Chinese Democracy: Will It Ever Be More Than a Guns n' Roses Album?

Minxin Pei, Eric Li, and James Fallows debate the legitimacy and resilience of the People's Repbublic.

A 2009 Poster criticizing Hong Kong's then-chief executive, Donald Tsang (Edwin Lee / Flickr)

In time of wide-ranging political change initiated by new pro-democracy movements, across North Africa and the Middle East, and elsewhere around the world—change that's taking place against a centuries-in-the-making historical backdrop where the language of democracy has become increasingly the language of political legitimacy itself—there may be no non-democratic political model with a stronger claim to sustainable legitimacy than China's.

So how sustainable is it? At the Aspen Ideas Festival today, Minxin Pei, professor of government and the director of the Keck Center for International and Strategic Studies at Claremont McKenna College, debated the question with Eric X. Li, founder and managing director of Chengwei Capital, a Chinese venture capital company. The exchange was moderated by Atlantic national correspondent, and author of China Airborne, James Fallows.

Pei's argument, one he's been developing for years, is that there are contradictions in the Chinese system that are straining that system and starting to manifest themselves more and more. Pei sees these contradictions on two levels: economic and political. In the economy, he says, we're seeing a slow-down that's become cyclical: The economy has been driven primarily by investments at home and exports to developed countries, which isn't sustainable. In the political sphere, we're seeing manifestations of a fundamental vulnerability of one-party systems globally: a tendency to drift into benefiting a relatively small, and ultimately predatory, elite at the expense of society generally, and the associated phenomena of high-level corruption and inequality.

Together, Pei claimed, these two domains of contradiction tend to impede the growth of China's economy and undermine the legitimacy of its government. You can see the last two decades as a story of the rise of the Chinese system, Pei said; but the next 10 to 15 years (no less than 10, no more than 15) will be one of the system's unraveling. And this is what the United States and the West generally need to worry about—not China's strength but its weakness, because when the transition to a more democratic system comes, it will be very difficult to manage, particularly given the country's deep ethnic divisions, its disputed borders, and its complex integration with the global economy.

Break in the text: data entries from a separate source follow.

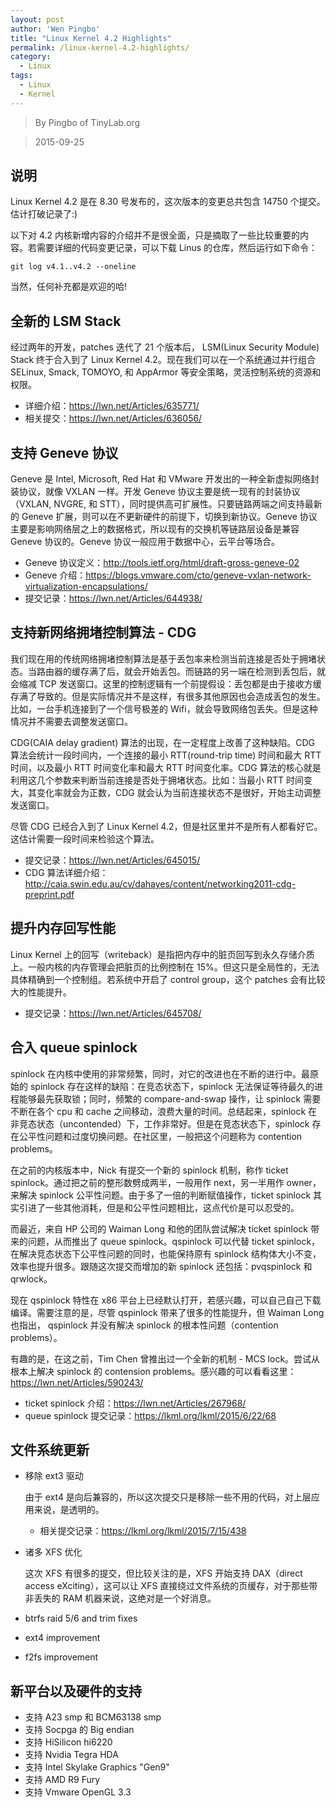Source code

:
 ```yaml
---
layout: post
author: 'Wen Pingbo'
title: "Linux Kernel 4.2 Highlights"
permalink: /linux-kernel-4.2-highlights/
category:
  - Linux
tags:
  - Linux
  - Kernel
---
```


> By Pingbo of TinyLab.org

> 2015-09-25

## 说明
Linux Kernel 4.2 是在 8.30 号发布的，这次版本的变更总共包含 14750 个提交。估计打破记录了:)

以下对 4.2 内核新增内容的介绍并不是很全面，只是摘取了一些比较重要的内容。若需要详细的代码变更记录，可以下载 Linus 的仓库，然后运行如下命令：

    git log v4.1..v4.2 --oneline

当然，任何补充都是欢迎的哈!

## 全新的 LSM Stack
经过两年的开发，patches 迭代了 21 个版本后， LSM(Linux Security Module) Stack 终于合入到了 Linux Kernel 4.2。现在我们可以在一个系统通过并行组合 SELinux, Smack, TOMOYO, 和 AppArmor 等安全策略，灵活控制系统的资源和权限。

- 详细介绍：https://lwn.net/Articles/635771/
- 相关提交：https://lwn.net/Articles/636056/

## 支持 Geneve 协议
Geneve 是 Intel, Microsoft, Red Hat 和 VMware 开发出的一种全新虚拟网络封装协议，就像 VXLAN 一样。开发 Geneve 协议主要是统一现有的封装协议（VXLAN, NVGRE, 和 STT），同时提供高可扩展性。只要链路两端之间支持最新的 Geneve 扩展，则可以在不更新硬件的前提下，切换到新协议。Geneve 协议主要是影响网络层之上的数据格式，所以现有的交换机等链路层设备是兼容 Geneve 协议的。Geneve 协议一般应用于数据中心，云平台等场合。

- Geneve 协议定义：http://tools.ietf.org/html/draft-gross-geneve-02
- Geneve 介绍：https://blogs.vmware.com/cto/geneve-vxlan-network-virtualization-encapsulations/
- 提交记录：https://lwn.net/Articles/644938/

## 支持新网络拥堵控制算法 - CDG
我们现在用的传统网络拥堵控制算法是基于丢包率来检测当前连接是否处于拥堵状态。当路由器的缓存满了后，就会开始丢包。而链路的另一端在检测到丢包后，就会缩减 TCP 发送窗口。这里的控制逻辑有一个前提假设：丢包都是由于接收方缓存满了导致的。但是实际情况并不是这样，有很多其他原因也会造成丢包的发生。比如，一台手机连接到了一个信号极差的 Wifi，就会导致网络包丢失。但是这种情况并不需要去调整发送窗口。

CDG(CAIA delay gradient) 算法的出现，在一定程度上改善了这种缺陷。CDG 算法会统计一段时间内，一个连接的最小 RTT(round-trip time) 时间和最大 RTT 时间，以及最小 RTT 时间变化率和最大 RTT 时间变化率。CDG 算法的核心就是利用这几个参数来判断当前连接是否处于拥堵状态。比如：当最小 RTT 时间变大，其变化率就会为正数，CDG 就会认为当前连接状态不是很好，开始主动调整发送窗口。

尽管 CDG 已经合入到了 Linux Kernel 4.2，但是社区里并不是所有人都看好它。这估计需要一段时间来检验这个算法。

- 提交记录：https://lwn.net/Articles/645015/
- CDG 算法详细介绍：http://caia.swin.edu.au/cv/dahayes/content/networking2011-cdg-preprint.pdf

## 提升内存回写性能
Linux Kernel 上的回写（writeback）是指把内存中的脏页回写到永久存储介质上。一般内核的内存管理会把脏页的比例控制在 15%。但这只是全局性的，无法具体精确到一个控制组。若系统中开启了 control group，这个 patches 会有比较大的性能提升。

- 提交记录：https://lwn.net/Articles/645708/

## 合入 queue spinlock
spinlock 在内核中使用的非常频繁，同时，对它的改进也在不断的进行中。最原始的 spinlock 存在这样的缺陷：在竞态状态下，spinlock 无法保证等待最久的进程能够最先获取锁；同时，频繁的 compare-and-swap 操作，让 spinlock 需要不断在各个 cpu 和 cache 之间移动，浪费大量的时间。总结起来，spinlock 在非竞态状态（uncontended）下，工作非常好。但是在竞态状态下，spinlock 存在公平性问题和过度切换问题。在社区里，一般把这个问题称为 contention problems。

在之前的内核版本中，Nick 有提交一个新的 spinlock 机制，称作 ticket spinlock。通过把之前的整形数劈成两半，一般用作 next，另一半用作 owner，来解决 spinlock 公平性问题。由于多了一倍的判断赋值操作，ticket spinlock 其实引进了一些其他消耗，但是和公平性问题相比，这点代价是可以忍受的。

而最近，来自 HP 公司的 Waiman Long 和他的团队尝试解决 ticket spinlock 带来的问题，从而推出了 queue spinlock。qspinlock 可以代替 ticket spinlock，在解决竞态状态下公平性问题的同时，也能保持原有 spinlock 结构体大小不变，效率也提升很多。跟随这次提交而增加的新 spinlock 还包括：pvqspinlock 和 qrwlock。

现在 qspinlock 特性在 x86 平台上已经默认打开，若感兴趣，可以自己自己下载编译。需要注意的是，尽管 qspinlock 带来了很多的性能提升，但 Waiman Long 也指出， qspinlock 并没有解决 spinlock 的根本性问题（contention problems）。

有趣的是，在这之前，Tim Chen 曾推出过一个全新的机制 - MCS lock。尝试从根本上解决 spinlock 的 contension problems。感兴趣的可以看看这里：https://lwn.net/Articles/590243/

- ticket spinlock 介绍：https://lwn.net/Articles/267968/
- queue spinlock 提交记录：https://lkml.org/lkml/2015/6/22/68

## 文件系统更新
- 移除 ext3 驱动

  由于 ext4 是向后兼容的，所以这次提交只是移除一些不用的代码，对上层应用来说，是透明的。
  - 相关提交记录：https://lkml.org/lkml/2015/7/15/438

- 诸多 XFS 优化

  这次 XFS 有很多的提交，但比较关注的是，XFS 开始支持 DAX（direct access eXciting），这可以让 XFS 直接绕过文件系统的页缓存，对于那些带非丢失的 RAM 机器来说，这绝对是一个好消息。

- btrfs raid 5/6 and trim fixes
- ext4 improvement
- f2fs improvement

## 新平台以及硬件的支持
- 支持 A23 smp 和 BCM63138 smp
- 支持 Socpga 的 Big endian
- 支持 HiSilicon hi6220
- 支持 Nvidia Tegra HDA
- 支持 Intel Skylake Graphics "Gen9"
- 支持 AMD R9 Fury
- 支持 Vmware OpenGL 3.3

Li responded by conceding—despite the populist idiom of the Chinese Communist Party and the "People's Republic" itself—that if you understand democracy specifically around the idea of one person having one vote in a competitive multiparty system, China is indeed not a democratic system. But should it become one? "I'm a venture capitalist," Li said, "so I look at track records." In 1949, the country had been suffering from years of war and economic stagnation. The average life expectancy was 41; the literacy rate was 15 percent; GDP was nothing. Now life expectancy is 75; literacy is at 80 percent; and GDP is a multi-trillion-dollar number.

Yes, Li said, monumental mistakes have been made (he didn't specify what these were), but they've been dwarfed by China's achievements. Here Li referred back to his role as a venture capitalist and the priority he puts on track records: If I'm at a board meeting, and the proposition on the table is to take a company that's engineered an enormously successful turnaround and to fire that company's top executives, replace the entire management system, and do everything differently, that doesn't make sense. "The one-party system has taken China from 1949 to today. ... I think the answer is clear."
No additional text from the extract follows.